Internal illustrations by Julie Stapleton
Self-published, Australia, first edition 2016, second edition 2019, third edition 2020
Deanna Copeland is a Canberra-based visual artist and writer. Reluctant Pioneer, the first of her two novels, is inspired by stories told to her by her mother, who came to Australia from England with her husband in 1948.
It is however a work of fiction, an Australian rural romance set in the recent past during the 1940s and 1950s.
Violet and George emigrate to Australia in search of a better life than that offered by post-World War 11 Britain. The impetus for the move comes from George who is keen on working on the land and who sees himself eventually becoming a landowner.

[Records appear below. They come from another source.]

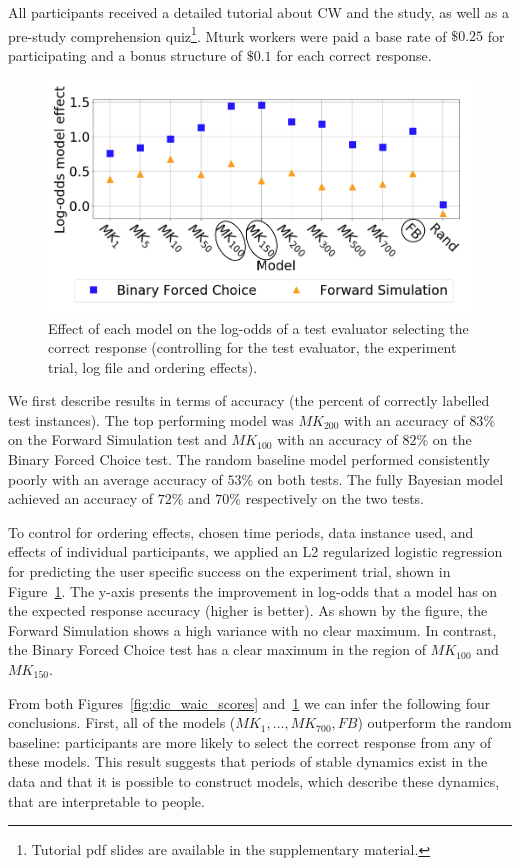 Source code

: \documentclass[letterpaper]{article} %
\begin{document}
All participants received a detailed tutorial about CW and the study, as well as a pre-study comprehension quiz\footnote{Tutorial pdf slides are available in the supplementary material.}. Mturk workers were paid a base rate of $\$0.25$ for participating and a bonus structure of $\$0.1$ for each correct response.






\begin{figure}[t]


\includegraphics[width=.48\textwidth]{images/combined_res_data_all.png}
\caption{Effect of each model on the log-odds of a test evaluator selecting the correct response (controlling for the test evaluator, the experiment trial, log file and ordering effects).}
\label{fig:essil_test_results}
\end{figure}


We first describe results in terms of accuracy (the percent of correctly labelled test instances).
The top performing model was $MK_{200}$ with an accuracy of $83\%$ on the Forward Simulation  test and $MK_{100}$  with an accuracy of $82\%$ on the Binary Forced Choice test.
The random baseline model performed consistently poorly with an average accuracy of $53\%$ on both tests.
The fully Bayesian model achieved an accuracy of $72\%$ and $70\%$ respectively on the two tests.

To control for ordering effects, chosen time periods, data instance used, and effects of individual participants, we applied an L2 regularized logistic regression for predicting  the user specific success on the experiment trial, shown  in  Figure~\ref{fig:essil_test_results}. The y-axis presents the improvement in log-odds that a model has on the expected response accuracy (higher is better).
As shown by the figure,  the Forward Simulation shows a high variance with no clear maximum. In contrast, the Binary Forced Choice test has a clear maximum in the region of $MK_{100}$ and $MK_{150}$.

From both Figures~\ref{fig:dic_waic_scores} and~\ref{fig:essil_test_results} we can infer the following four conclusions.
First, all of the models ($MK_{1},\ldots,MK_{700}, FB$) outperform the random baseline: participants are more likely to select the correct response from any of these models. This result suggests that periods of stable dynamics  exist in the data and that it is possible to construct models, which describe these dynamics, that are interpretable to people.
\end{document}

The harsh and difficult conditions of rural Australia prove a challenge for both Violet and George, but they show determination and diligence working at Squires Run, an outback property vastly different from anything Violet has known in the south of England.
The author focuses especially on the life of women on rural properties at the time, drawing on historical events of the day along with the personal experiences of her mother and father. She touches on many bigger issues as well as the day to day life of the rural Australian – racism, the status of women and violence towards them, alcoholism, gambling, relationships with the local Indigenous people, the developments in farming and transportation, food and social mores.
The challenges of bringing up a young family in a remote rural setting are also explored, from the care of a child whilst the mother is fully engaged in demanding domestic work to the need for children to travel long distances by bus to school.
There is also a love story holding the plot together to the last page. The author is at pains to explore with us the psychology of her leading woman as Violet grapples with her desires and the expectations of society, the difficulties of maintaining her marriage and the equal difficulties of not doing so.
This romance is set against the beauties of the bush along with the ravages of extreme weather conditions – droughts, flooding rains, shady trees and idyllic lagoons and waterholes.
The author’s own experience of rural life and of horsemanship is clear in this novel, as is her regard for the Australian countryside. She has a good understanding of the migrant experience, that of being caught between two worlds and the propensity we have as human beings to see through rose-coloured glasses what we have left behind.
There was a deep personal commitment from the author in the telling of this story. Though it is fiction, it is an homage to her mother and to the many pioneering women of all eras who have come to start new lives in Australia, leaving all that is familiar, and striking out into often hostile and dangerous places to make a new home.
The book is a tribute to the tenacity and strength of women everywhere and a song of praise to the beauty and the terror of the Australian landscape.
Thank you to Dee Copeland for my review copy of the book and for joining me in conversation about your work and mother’s life.